Kim Jong-un: North Korean leader has been out of sight for well over a month and speculations and rumours are spreading.
Kim Jong-un: North Korean leader has been out of sight for well over a month and speculations and rumours are spreading.Reuters

North Korean leader has been out of sight for well over a month now and speculations and rumours on what might have happened to the hermit kingdom's dictator is spreading like wild fire. With curiosity and gossip on the rise like never before, a key political event early on Friday will be closely observed by Kim Watchers.

Friday is the 69th anniversary of the founding of North Korea's Worker's party, an event for which Kim has been the focal point for two years. It is a day when the leader will ideally mark a post-midnight visit to the Pyongyang mausoleum where the bodies of this father and grandfather are laid to rest.

North Korea's state media, which often sensationalises the young leaders every movement has been numb on the whereabouts of the dictator and has in fact, made no mention of him ever since he appeared at a concert with his wife on 3 September.

If the 31-year-old fails to appear on Friday's occasion, observers all around the world will have all the reasons to suspect something is seriously not right inside the reclusive regime. Questions have already been pouring in from different directions along the lines of: Is Kim seriously ill? Has he been overthrown in a secret coup? And some might even go to the extreme, saying: Is he even alive?
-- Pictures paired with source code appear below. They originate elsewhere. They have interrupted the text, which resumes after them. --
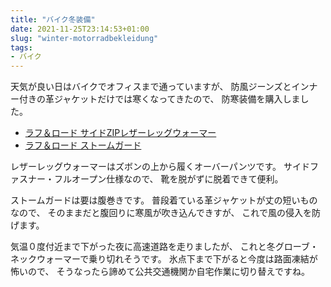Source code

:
 ```yaml
---
title: "バイク冬装備"
date: 2021-11-25T23:14:53+01:00
slug: "winter-motorradbekleidung"
tags:
- バイク
---
```

天気が良い日はバイクでオフィスまで通っていますが、
防風ジーンズとインナー付きの革ジャケットだけでは寒くなってきたので、
防寒装備を購入しました。

* [ラフ＆ロード サイドZIPレザーレッグウォーマー](https://rough-and-road.weblogs.jp/news/2019/04/ra7056.html)
* [ラフ＆ロード ストームガード](https://rough-and-road.weblogs.jp/news/2009/07/rr7912.html)

レザーレッグウォーマーはズボンの上から履くオーバーパンツです。
サイドファスナー・フルオープン仕様なので、
靴を脱がずに脱着できて便利。

ストームガードは要は腹巻きです。
普段着ている革ジャケットが丈の短いものなので、
そのままだと腹回りに寒風が吹き込んできすが、
これで風の侵入を防げます。

気温０度付近まで下がった夜に高速道路を走りましたが、
これと冬グローブ・ネックウォーマーで乗り切れそうです。
氷点下まで下がると今度は路面凍結が怖いので、
そうなったら諦めて公共交通機関か自宅作業に切り替えですね。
"Should he fail to appear, it will fuel speculation that the young North Korean leader has fallen on hard times of one kind or another," Reuters quoted Curtis Melvin, a researcher at the US –Korea Institute at the Johns Hopkins Schools of Advanced International Studies in Washington.

"The longer he remains out of the public eye, the more uncertainty about him, and the status of his regime, will grow."
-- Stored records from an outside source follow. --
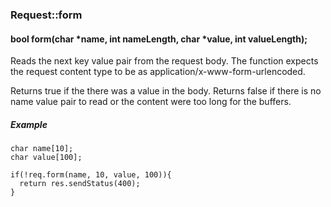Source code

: <h3 id='req-form'>Request::form</h3>
<h4 class='variant'>bool form(char *name, int nameLength, char *value, int valueLength);</h4>

Reads the next key value pair from the request body. The function expects the request content type to be as application/x-www-form-urlencoded.

Returns true if the there was a value in the body. Returns false if there is no name value pair to read or the content were too long for the buffers.

##### Example
```arduino
char name[10];
char value[100];

if(!req.form(name, 10, value, 100)){
  return res.sendStatus(400);
}
```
This comes as various newspapers and internet forums have been speculating that the young leader, with all possibility, has been overthrown. South Korea's Chosun Ilbo newspaper, for instance, reported that the North Korean officials, who paid a surprise visit to the closing ceremony of the Asian Games in South Korea, were escorted by body guards hitherto thought to be loyal to Kim Jong-un. Also surprisingly, the visitors arrived at the venue using a jet previously reserved only for him – something that possibly indicates that the leader is deposed.